── Exercise material

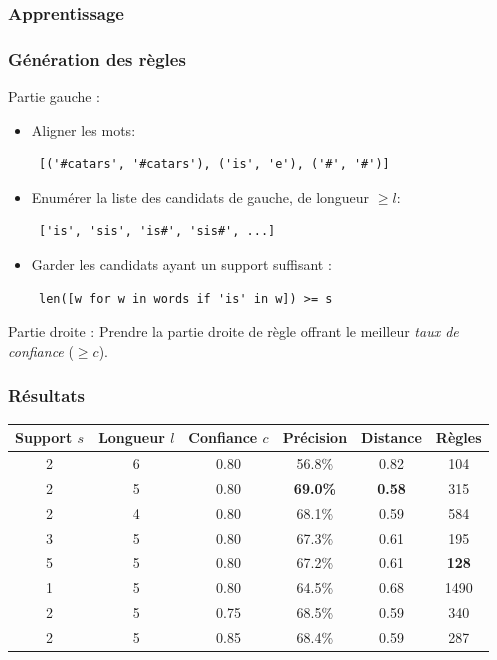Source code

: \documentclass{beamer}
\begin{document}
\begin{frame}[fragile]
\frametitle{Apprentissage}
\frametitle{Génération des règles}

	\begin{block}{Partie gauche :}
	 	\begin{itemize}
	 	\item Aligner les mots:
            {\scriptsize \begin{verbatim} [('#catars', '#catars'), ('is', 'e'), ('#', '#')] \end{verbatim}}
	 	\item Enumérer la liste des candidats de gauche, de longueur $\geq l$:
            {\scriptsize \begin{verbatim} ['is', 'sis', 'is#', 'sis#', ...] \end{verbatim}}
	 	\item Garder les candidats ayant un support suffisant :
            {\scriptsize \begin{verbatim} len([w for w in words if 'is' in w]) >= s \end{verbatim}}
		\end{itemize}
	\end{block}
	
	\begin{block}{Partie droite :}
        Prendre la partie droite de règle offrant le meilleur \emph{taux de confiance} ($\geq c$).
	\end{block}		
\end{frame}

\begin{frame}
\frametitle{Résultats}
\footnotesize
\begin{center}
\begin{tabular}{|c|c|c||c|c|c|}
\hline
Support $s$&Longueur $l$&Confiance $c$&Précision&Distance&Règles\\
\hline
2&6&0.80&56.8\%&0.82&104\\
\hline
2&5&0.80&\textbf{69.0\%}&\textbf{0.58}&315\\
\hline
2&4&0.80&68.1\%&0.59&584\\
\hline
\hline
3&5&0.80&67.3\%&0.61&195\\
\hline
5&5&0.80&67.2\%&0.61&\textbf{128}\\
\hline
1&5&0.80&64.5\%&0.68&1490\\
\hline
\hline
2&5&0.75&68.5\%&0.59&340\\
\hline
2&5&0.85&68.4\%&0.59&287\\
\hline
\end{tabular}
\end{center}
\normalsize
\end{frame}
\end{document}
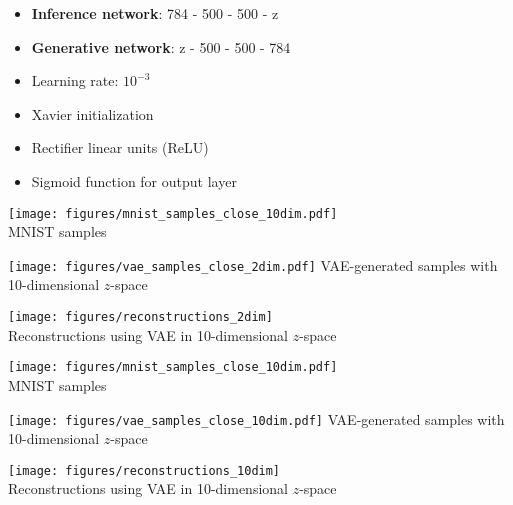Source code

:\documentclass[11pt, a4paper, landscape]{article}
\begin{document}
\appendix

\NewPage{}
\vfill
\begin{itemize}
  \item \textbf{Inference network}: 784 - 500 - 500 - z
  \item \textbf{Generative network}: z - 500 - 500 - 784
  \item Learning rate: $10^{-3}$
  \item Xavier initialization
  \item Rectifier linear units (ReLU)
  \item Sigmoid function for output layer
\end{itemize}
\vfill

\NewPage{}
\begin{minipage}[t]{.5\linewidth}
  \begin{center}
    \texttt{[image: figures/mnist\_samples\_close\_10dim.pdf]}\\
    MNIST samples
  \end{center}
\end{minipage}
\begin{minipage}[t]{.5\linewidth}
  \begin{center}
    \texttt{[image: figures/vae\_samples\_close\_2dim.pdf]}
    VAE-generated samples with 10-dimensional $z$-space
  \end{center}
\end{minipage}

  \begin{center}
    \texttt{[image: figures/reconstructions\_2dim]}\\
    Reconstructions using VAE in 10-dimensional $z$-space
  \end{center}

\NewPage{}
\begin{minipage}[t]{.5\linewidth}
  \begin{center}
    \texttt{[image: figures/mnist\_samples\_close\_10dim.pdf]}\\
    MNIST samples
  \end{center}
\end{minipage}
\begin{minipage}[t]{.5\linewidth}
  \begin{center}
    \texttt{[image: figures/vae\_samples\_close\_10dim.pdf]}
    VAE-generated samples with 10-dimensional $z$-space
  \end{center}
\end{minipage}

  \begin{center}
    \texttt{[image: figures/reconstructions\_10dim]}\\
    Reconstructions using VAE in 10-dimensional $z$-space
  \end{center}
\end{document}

────
── Exercise material

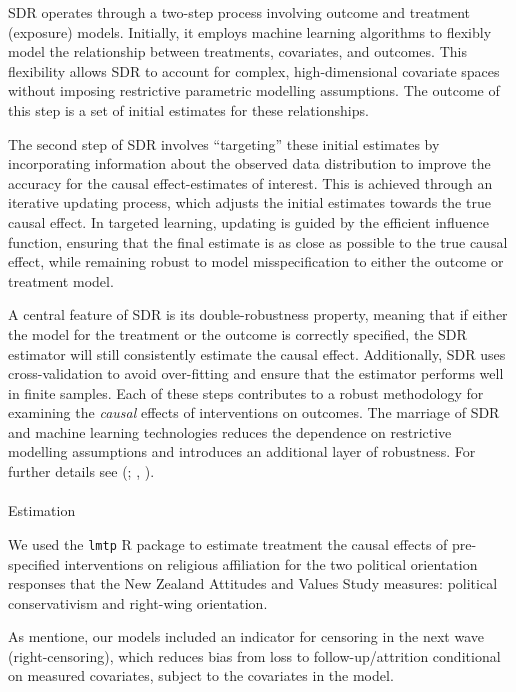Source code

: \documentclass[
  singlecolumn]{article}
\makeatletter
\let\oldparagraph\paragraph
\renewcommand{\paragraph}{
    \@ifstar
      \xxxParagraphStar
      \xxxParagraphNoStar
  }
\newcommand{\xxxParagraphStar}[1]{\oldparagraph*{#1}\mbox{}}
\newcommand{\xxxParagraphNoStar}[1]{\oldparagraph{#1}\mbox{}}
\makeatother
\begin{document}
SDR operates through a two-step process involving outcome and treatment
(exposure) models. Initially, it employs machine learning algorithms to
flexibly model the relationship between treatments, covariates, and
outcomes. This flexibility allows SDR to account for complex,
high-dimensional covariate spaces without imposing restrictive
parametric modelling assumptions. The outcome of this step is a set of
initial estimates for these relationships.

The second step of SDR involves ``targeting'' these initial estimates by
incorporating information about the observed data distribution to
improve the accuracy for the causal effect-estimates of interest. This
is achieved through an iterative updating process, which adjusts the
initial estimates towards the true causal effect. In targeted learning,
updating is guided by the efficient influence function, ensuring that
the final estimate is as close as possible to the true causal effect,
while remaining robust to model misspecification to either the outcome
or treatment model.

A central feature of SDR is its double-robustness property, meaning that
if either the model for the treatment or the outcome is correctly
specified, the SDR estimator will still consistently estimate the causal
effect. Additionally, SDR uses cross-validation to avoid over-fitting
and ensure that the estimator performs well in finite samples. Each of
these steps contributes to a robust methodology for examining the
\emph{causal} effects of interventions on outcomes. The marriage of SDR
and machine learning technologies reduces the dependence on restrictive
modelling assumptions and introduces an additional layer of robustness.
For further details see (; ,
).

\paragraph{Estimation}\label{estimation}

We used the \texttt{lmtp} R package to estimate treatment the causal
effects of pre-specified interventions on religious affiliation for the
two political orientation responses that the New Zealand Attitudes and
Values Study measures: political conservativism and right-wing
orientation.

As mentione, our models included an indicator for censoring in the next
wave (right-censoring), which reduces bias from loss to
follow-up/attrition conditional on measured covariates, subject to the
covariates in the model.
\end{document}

────

### [About this exercise]
Give the exact lines, and only those, from the line containing "initial estimates for these relationships." through the line containing "improve the accuracy" in the entries above.

### [Task answer]
initial estimates for these relationships.

The second step of SDR involves ``targeting'' these initial estimates by
incorporating information about the observed data distribution to
improve the accuracy for the causal effect-estimates of interest. This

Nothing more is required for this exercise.